Items from a dataset
◆ ◆ ◆ ◆

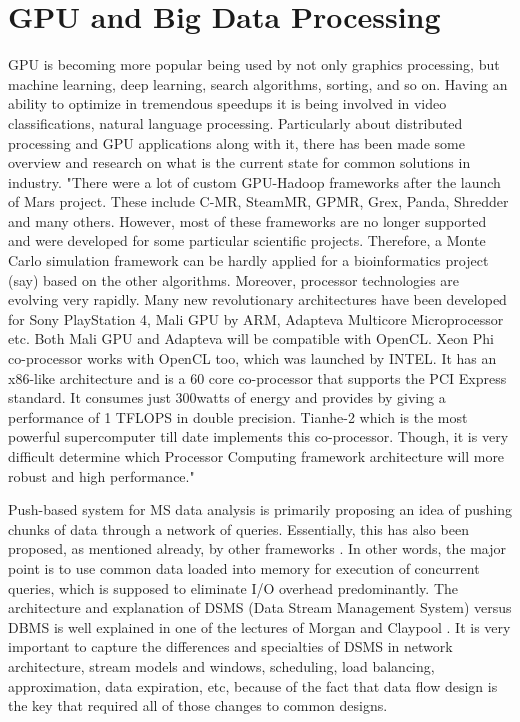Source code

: \documentclass[12pt,letterpaper]{report}
\begin{document}
\section{GPU and Big Data Processing}
\hspace{3em} GPU is becoming more popular being used by not only graphics processing, but machine learning, deep learning, search algorithms, sorting, and so on. Having an ability to optimize in tremendous speedups it is being involved in video classifications, natural language processing. Particularly about distributed processing and GPU applications along with it, there has been made some overview and research on what is the current state for common solutions in industry. "There were a lot of custom GPU-Hadoop frameworks after the launch of Mars project. These include C-MR, SteamMR, GPMR, Grex, Panda, Shredder and many others. However, most of these frameworks are no longer supported and were developed for some particular scientific projects. Therefore, a Monte Carlo simulation framework can be hardly applied for a bioinformatics project (say) based on the other algorithms. Moreover, processor technologies are evolving very rapidly. Many new revolutionary architectures have been developed for Sony PlayStation 4, Mali GPU by ARM, Adapteva Multicore Microprocessor etc. Both Mali GPU and Adapteva will be compatible with OpenCL. Xeon Phi co-processor works with OpenCL too, which was launched by INTEL. It has an x86-like architecture and is a 60 core co-processor that supports the PCI Express standard. It consumes just 300watts of energy and provides by giving a performance of 1 TFLOPS in double precision. Tianhe-2 which is the most powerful supercomputer till date implements this co-processor. Though, it is very difficult determine which Processor Computing framework architecture will more robust and high
performance." \cite{hadoopgpu}

Push-based system for MS data analysis is primarily proposing an idea of pushing chunks of data through a network of queries. Essentially, this has also been proposed, as mentioned already, by other frameworks \cite{DataPath,Volcano,Qpipe}. In other words, the major point is to use common data loaded into memory for execution of concurrent queries, which is supposed to eliminate I/O overhead predominantly. The architecture and explanation of DSMS (Data Stream Management System) versus DBMS is well explained in one of the lectures of Morgan and Claypool \cite{DataStreamManagement}. It is very important to capture the differences and specialties of DSMS in network architecture, stream models and windows, scheduling, load balancing, approximation, data expiration, etc, because of the fact that data flow design is the key that required all of those changes to common designs.
\end{document}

◆ ◆ ◆ ◆

Your goal: The preceding entries are to be returned verbatim, with every picture excluded.

Answer space:
Source code

: \documentclass[12pt,letterpaper]{report}
\begin{document}
\section{GPU and Big Data Processing}
\hspace{3em} GPU is becoming more popular being used by not only graphics processing, but machine learning, deep learning, search algorithms, sorting, and so on. Having an ability to optimize in tremendous speedups it is being involved in video classifications, natural language processing. Particularly about distributed processing and GPU applications along with it, there has been made some overview and research on what is the current state for common solutions in industry. "There were a lot of custom GPU-Hadoop frameworks after the launch of Mars project. These include C-MR, SteamMR, GPMR, Grex, Panda, Shredder and many others. However, most of these frameworks are no longer supported and were developed for some particular scientific projects. Therefore, a Monte Carlo simulation framework can be hardly applied for a bioinformatics project (say) based on the other algorithms. Moreover, processor technologies are evolving very rapidly. Many new revolutionary architectures have been developed for Sony PlayStation 4, Mali GPU by ARM, Adapteva Multicore Microprocessor etc. Both Mali GPU and Adapteva will be compatible with OpenCL. Xeon Phi co-processor works with OpenCL too, which was launched by INTEL. It has an x86-like architecture and is a 60 core co-processor that supports the PCI Express standard. It consumes just 300watts of energy and provides by giving a performance of 1 TFLOPS in double precision. Tianhe-2 which is the most powerful supercomputer till date implements this co-processor. Though, it is very difficult determine which Processor Computing framework architecture will more robust and high
performance." \cite{hadoopgpu}

Push-based system for MS data analysis is primarily proposing an idea of pushing chunks of data through a network of queries. Essentially, this has also been proposed, as mentioned already, by other frameworks \cite{DataPath,Volcano,Qpipe}. In other words, the major point is to use common data loaded into memory for execution of concurrent queries, which is supposed to eliminate I/O overhead predominantly. The architecture and explanation of DSMS (Data Stream Management System) versus DBMS is well explained in one of the lectures of Morgan and Claypool \cite{DataStreamManagement}. It is very important to capture the differences and specialties of DSMS in network architecture, stream models and windows, scheduling, load balancing, approximation, data expiration, etc, because of the fact that data flow design is the key that required all of those changes to common designs.
\end{document}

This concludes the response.